Judith Hoyt has been making work with found metal, paper collage, as well as collage with encaustic wax for twenty years.

She was born in 1958, in the Catskill Mountains of New York where her growing interest in making art drew her to the Art Awareness program in Lexington, New York at age fifteen, and then to the State University of New York at New Paltz, where she earned a BFA in Printmaking in 1980.

It was in this community that Judith settled, raised her two sons and began her love affair with found metal. Without access to a press, Judith began her work with paper collage and returned to the college to pursue an earlier interest in metal-smithing. Found metals dominated her work from that point. Later, Judith discovered encaustics and added that to her palette. The figures in Judith’s collaged sculpture, encaustics, and jewelry, are interpreted through the materials she uses.

Among the honors and awards that Judith has received are the 2003 New York Foundation for the Arts Fellowship in crafts, and in 2005, the “Best in Show” award at Craft Boston. Her work has appeared in numerous books and catalogues featuring found art such as Altered Art by Terry Taylor, 500 Brooches by Marthe Le Van and Found Object Art by Dorothy Spencer. Judith’s solo shows have been at such venues as The Works Galley (Philadelphia, PA), the Signature Shop Gallery (Atlanta, GA) and the Catskill Mountain Foundation Gallery (Hunter, NY). Judith has participated in many group shows in which the focus is on recycled content such as Recycle, Reuse, Recreate, which traveled to several countries in Africa and Recreation/Re-Creation at the Noyes Museum in New Jersey.
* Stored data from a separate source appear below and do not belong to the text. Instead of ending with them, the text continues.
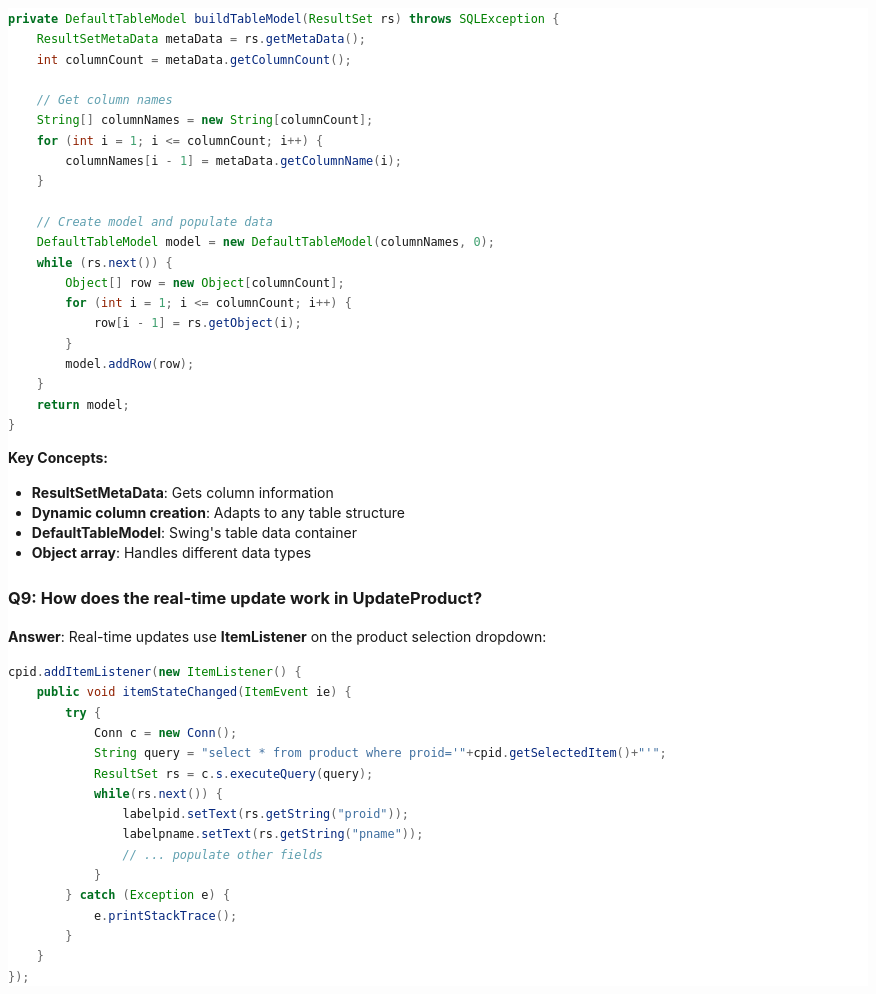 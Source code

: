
 ```java
private DefaultTableModel buildTableModel(ResultSet rs) throws SQLException {
    ResultSetMetaData metaData = rs.getMetaData();
    int columnCount = metaData.getColumnCount();
    
    // Get column names
    String[] columnNames = new String[columnCount];
    for (int i = 1; i <= columnCount; i++) {
        columnNames[i - 1] = metaData.getColumnName(i);
    }
    
    // Create model and populate data
    DefaultTableModel model = new DefaultTableModel(columnNames, 0);
    while (rs.next()) {
        Object[] row = new Object[columnCount];
        for (int i = 1; i <= columnCount; i++) {
            row[i - 1] = rs.getObject(i);
        }
        model.addRow(row);
    }
    return model;
}
```

**Key Concepts:**
- **ResultSetMetaData**: Gets column information
- **Dynamic column creation**: Adapts to any table structure
- **DefaultTableModel**: Swing's table data container
- **Object array**: Handles different data types

### Q9: How does the real-time update work in UpdateProduct?
**Answer**:
Real-time updates use **ItemListener** on the product selection dropdown:

```java
cpid.addItemListener(new ItemListener() {
    public void itemStateChanged(ItemEvent ie) {
        try {
            Conn c = new Conn();
            String query = "select * from product where proid='"+cpid.getSelectedItem()+"'";
            ResultSet rs = c.s.executeQuery(query);
            while(rs.next()) {
                labelpid.setText(rs.getString("proid"));
                labelpname.setText(rs.getString("pname"));
                // ... populate other fields
            }
        } catch (Exception e) {
            e.printStackTrace();
        }
    }
});
```
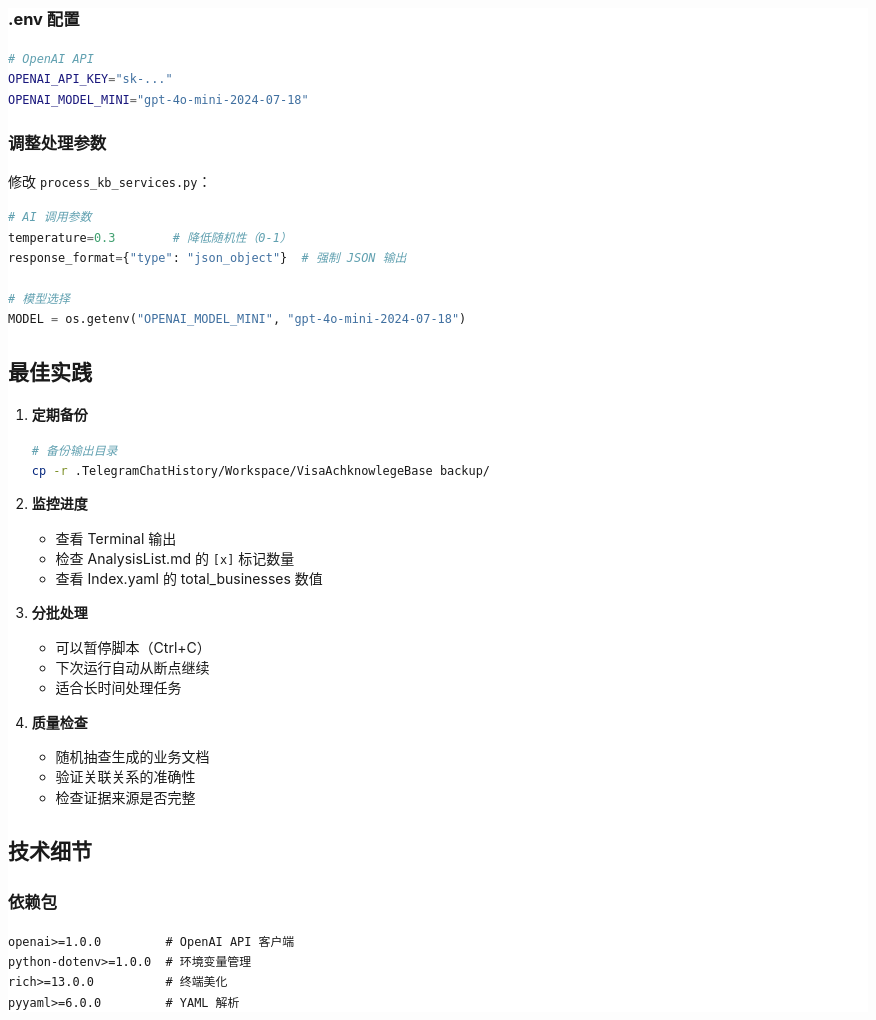 ### .env 配置

```bash
# OpenAI API
OPENAI_API_KEY="sk-..."
OPENAI_MODEL_MINI="gpt-4o-mini-2024-07-18"
```

### 调整处理参数

修改 `process_kb_services.py`：

```python
# AI 调用参数
temperature=0.3        # 降低随机性（0-1）
response_format={"type": "json_object"}  # 强制 JSON 输出

# 模型选择
MODEL = os.getenv("OPENAI_MODEL_MINI", "gpt-4o-mini-2024-07-18")
```

## 最佳实践

1. **定期备份**
   ```bash
   # 备份输出目录
   cp -r .TelegramChatHistory/Workspace/VisaAchknowlegeBase backup/
   ```

2. **监控进度**
   - 查看 Terminal 输出
   - 检查 AnalysisList.md 的 `[x]` 标记数量
   - 查看 Index.yaml 的 total_businesses 数值

3. **分批处理**
   - 可以暂停脚本（Ctrl+C）
   - 下次运行自动从断点继续
   - 适合长时间处理任务

4. **质量检查**
   - 随机抽查生成的业务文档
   - 验证关联关系的准确性
   - 检查证据来源是否完整

## 技术细节

### 依赖包

```
openai>=1.0.0         # OpenAI API 客户端
python-dotenv>=1.0.0  # 环境变量管理
rich>=13.0.0          # 终端美化
pyyaml>=6.0.0         # YAML 解析
```
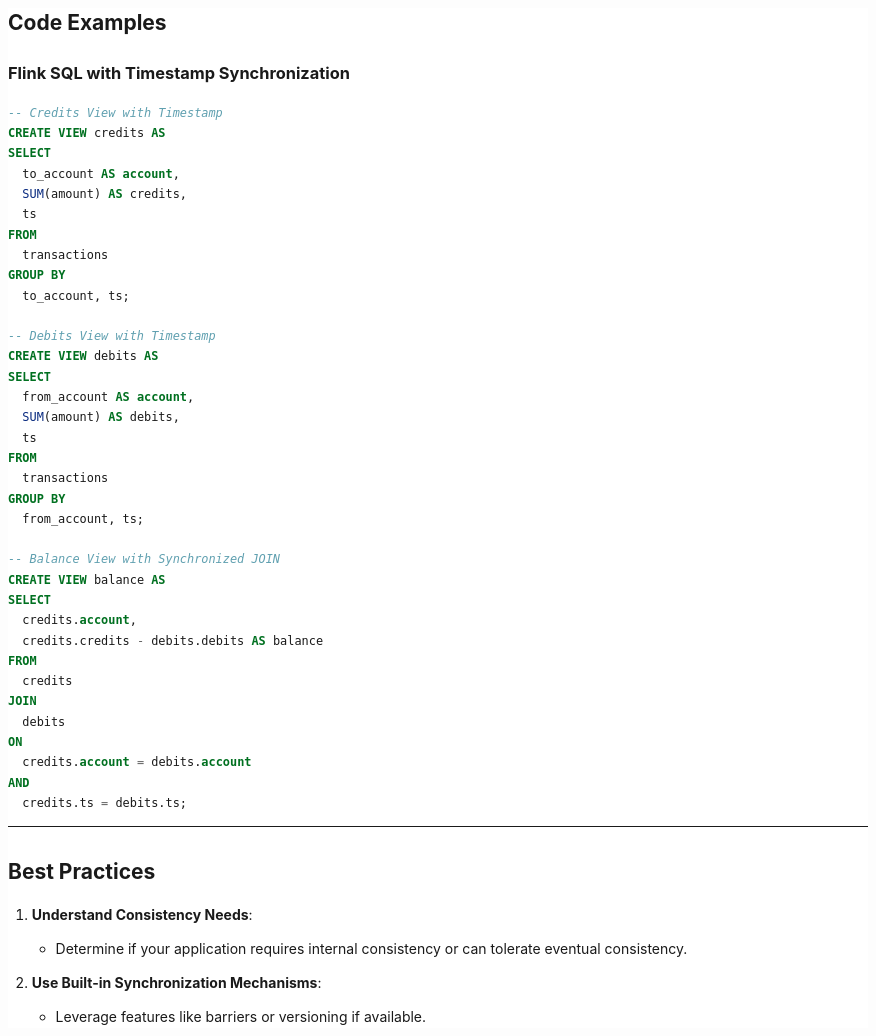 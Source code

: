
## Code Examples

### Flink SQL with Timestamp Synchronization

```sql
-- Credits View with Timestamp
CREATE VIEW credits AS
SELECT
  to_account AS account,
  SUM(amount) AS credits,
  ts
FROM
  transactions
GROUP BY
  to_account, ts;

-- Debits View with Timestamp
CREATE VIEW debits AS
SELECT
  from_account AS account,
  SUM(amount) AS debits,
  ts
FROM
  transactions
GROUP BY
  from_account, ts;

-- Balance View with Synchronized JOIN
CREATE VIEW balance AS
SELECT
  credits.account,
  credits.credits - debits.debits AS balance
FROM
  credits
JOIN
  debits
ON
  credits.account = debits.account
AND
  credits.ts = debits.ts;
```

---

## Best Practices

1. **Understand Consistency Needs**:
   - Determine if your application requires internal consistency or can tolerate eventual consistency.

2. **Use Built-in Synchronization Mechanisms**:
   - Leverage features like barriers or versioning if available.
My collages are about old material used to create new work depicted in scraps of paper, fabric, and found metal. I rescue metal from alongside the road, pages from old books, and discarded fabrics from another time. This material is discolored, corroded and misshapen by the random process of history- a history that gets passed on to the figures. Each piece evolves through trial and error, the shapes and colors of the materials guiding the development.